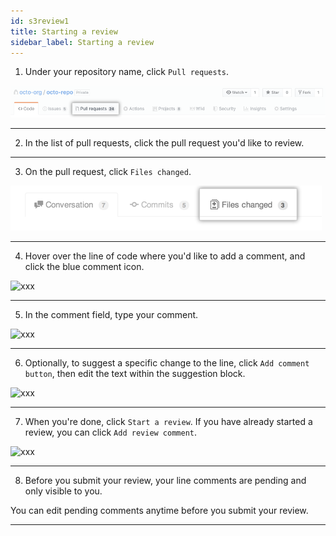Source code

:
 ```yaml
---
id: s3review1
title: Starting a review
sidebar_label: Starting a review
---
```



1. Under your repository name, click  `Pull requests`.


<!-- #### Issues and pull requests tab selection
[IMG] -->

![xxx](https://raw.githubusercontent.com/ChickenKyiv/awesome-git-article/master/img/PR/repo-tabs-pull-requests.png)


----


2. In the list of pull requests, click the pull request you'd like to review.



----


3. On the pull request, click  `Files changed`.

<!-- [IMG]
#### Files Changed tab -->

![xxx](https://raw.githubusercontent.com/ChickenKyiv/awesome-git-article/master/img/PR/pull-request-tabs-changed-files.png)



----


4. Hover over the line of code where you'd like to add a comment, and click the blue comment icon.


<!-- #### Blue comment icon
[IMG]
 (1) -->

![xxx](https://raw.githubusercontent.com/ChickenKyiv/awesome-git-article/master/img/PR/hover-comment-icon.png)


----


5. In the comment field, type your comment.


<!-- #### Comment field
[IMG]
 (1) -->

![xxx](https://raw.githubusercontent.com/ChickenKyiv/awesome-git-article/master/img/PR/comment-field.png)



----


6. Optionally, to suggest a specific change to the line, click `Add comment button`, then edit the text within the suggestion block.


<!-- #### Suggestion block
[IMG] -->

![xxx](https://raw.githubusercontent.com/ChickenKyiv/awesome-git-article/master/img/PR/suggestion-block.png)



----


7. When you're done, click `Start a review`.
If you have already started a review, you can click `Add review comment`.


<!-- #### Start a review button
[IMG] -->

![xxx](https://raw.githubusercontent.com/ChickenKyiv/awesome-git-article/master/img/PR/start-a-review-button.png)



----


8. Before you submit your review, your line comments are pending and only visible to you.

You can edit pending comments anytime before you submit your review.


----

— WHAT NEEDS TO BE DONE —
The required output is the line containing "<!-- #### Comment field" through the last line of the records above, each copied exactly and nothing more.

— RESULT OF THE TASK —
<!-- #### Comment field
[IMG]
 (1) -->

![xxx](https://raw.githubusercontent.com/ChickenKyiv/awesome-git-article/master/img/PR/comment-field.png)



----


6. Optionally, to suggest a specific change to the line, click `Add comment button`, then edit the text within the suggestion block.


<!-- #### Suggestion block
[IMG] -->

![xxx](https://raw.githubusercontent.com/ChickenKyiv/awesome-git-article/master/img/PR/suggestion-block.png)



----


7. When you're done, click `Start a review`.
If you have already started a review, you can click `Add review comment`.


<!-- #### Start a review button
[IMG] -->

![xxx](https://raw.githubusercontent.com/ChickenKyiv/awesome-git-article/master/img/PR/start-a-review-button.png)



----


8. Before you submit your review, your line comments are pending and only visible to you.

You can edit pending comments anytime before you submit your review.


----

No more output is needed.